Refugee Voice: I love my country, but i don’t want to fight
I’m scared that people here won’t like or accept me.
“I escaped from Syria and went to Turkey, where I looked for a job for five months. But the only thing I found was selling newspapers… my salary was €1 a day. I love my country but I don’t want to fight. I left with my two brothers in February of this year. One of the key moments for me when deciding to leave was the death of my best friend. He was an activist fighting with the Free Army, which he joined after Assad’s army destroyed his town. He was very active in organising people on social media to fight against the government. One day I saw a video on YouTube… it was him getting shot in the heart. It was the most horrible thing I’ve seen in my life.

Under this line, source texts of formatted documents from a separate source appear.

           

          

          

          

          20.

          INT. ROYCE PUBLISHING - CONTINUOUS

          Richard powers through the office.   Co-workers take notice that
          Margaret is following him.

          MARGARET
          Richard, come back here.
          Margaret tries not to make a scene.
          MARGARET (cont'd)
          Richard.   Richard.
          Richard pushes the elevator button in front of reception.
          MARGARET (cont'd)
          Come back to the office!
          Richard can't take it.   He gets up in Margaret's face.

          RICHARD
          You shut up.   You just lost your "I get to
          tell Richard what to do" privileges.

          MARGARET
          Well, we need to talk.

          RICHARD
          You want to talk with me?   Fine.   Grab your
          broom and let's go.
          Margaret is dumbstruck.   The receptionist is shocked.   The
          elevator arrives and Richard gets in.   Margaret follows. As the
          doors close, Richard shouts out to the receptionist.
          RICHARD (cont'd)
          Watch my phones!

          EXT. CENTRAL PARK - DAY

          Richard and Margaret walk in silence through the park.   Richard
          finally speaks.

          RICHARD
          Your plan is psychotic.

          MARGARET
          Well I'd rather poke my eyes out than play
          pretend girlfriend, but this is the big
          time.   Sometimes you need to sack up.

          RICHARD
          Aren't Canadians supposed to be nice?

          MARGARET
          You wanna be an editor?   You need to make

Our parents told us to stay in Turkey because of the dangerous boat trip to Greece. So we did it without telling them. When I was in Serbia I gave all the money I had to a smuggler to take us to Austria. He took my money and disappeared. They put us under a tree, told us not to move and never came back. This was the coldest night of my life, we were freezing. We called the smuggler but he didn’t pick up. We had paid him €1450 per person. I knew I was giving my money to bad people, and I didn’t want to, but we had to if we wanted to reach Germany. We walked for five hours and found more people in the woods. They told us not to talk to each other, not to look around and not to stop walking. At one point I turned and couldn’t find my brother. I knew I shouldn’t scream but I had to find my brother. We went back looking for him and managed to find him.

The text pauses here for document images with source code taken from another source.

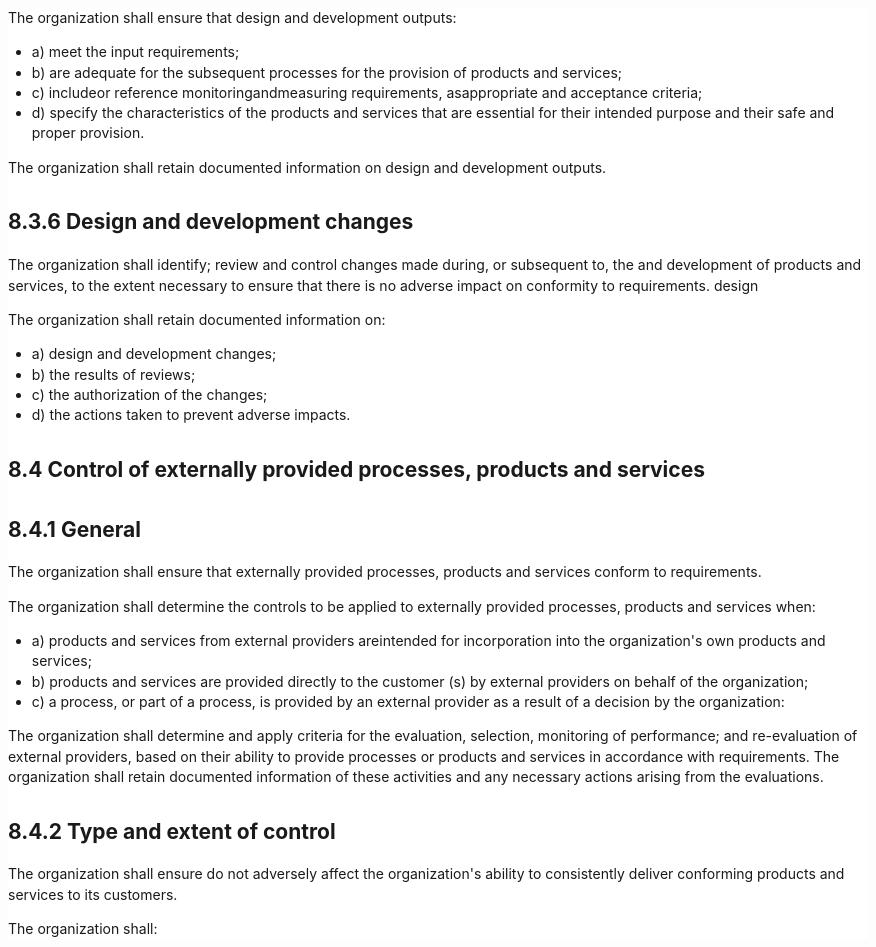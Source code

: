 The organization shall ensure that design and development outputs:

- a) meet the input requirements;
- b) are adequate for the subsequent processes for the provision of products and services;
- c) includeor reference monitoringandmeasuring requirements, asappropriate and acceptance criteria;
- d) specify the characteristics of the products and services that are essential for their intended purpose and their safe and proper provision.

The organization shall retain documented information on design and development outputs.

## 8.3.6 Design and development changes

The organization shall identify; review and control changes made during, or subsequent to, the and development of products and services, to the extent necessary to ensure that there is no adverse impact on conformity to requirements. design

The organization shall retain documented information on:

- a) design and development changes;
- b) the results of reviews;
- c) the authorization of the changes;
- d) the actions taken to prevent adverse impacts.

## 8.4 Control of externally provided processes, products and services

## 8.4.1 General

The organization shall ensure that externally provided processes, products and services conform to requirements.

The organization shall determine the controls to be applied to externally provided processes, products and services when:

- a) products and services from external providers areintended for incorporation into the organization's own products and services;
- b) products and services are provided directly to the customer (s) by external providers on behalf of the organization;
- c) a process, or part of a process, is provided by an external provider as a result of a decision by the organization:

The organization   shall determine and apply criteria for the evaluation, selection, monitoring of performance; and re-evaluation of external providers, based on their ability to provide processes or products and services in accordance with requirements. The organization shall retain documented information of these activities and any necessary actions arising from the evaluations.

## 8.4.2 Type and extent of control

The  organization  shall ensure do not adversely affect the organization's ability to consistently deliver conforming products and services to its customers.

The organization shall:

I arrived in Munich first, but I couldn’t communicate because no one would speak English with me. In contrast, people in Berlin are very kind and I like them a lot. But before I came here, friends were telling me that the city was dirty and there were a lot of poor people. And I didn’t like Berlin at first, but now I do. There are many things, however, that are different from back home. People here don’t speak to each other, they are on their phones all the time. In Syria I have a lot friends; here I only have my brothers. I’m scared that people here won’t like or accept me. I’m scared that people will look at me like a thief. But that’s not so important. I’m just happy that I’m alive and safe. In Syria I couldn’t choose anything for myself in life. Now I can really appreciate what I have.”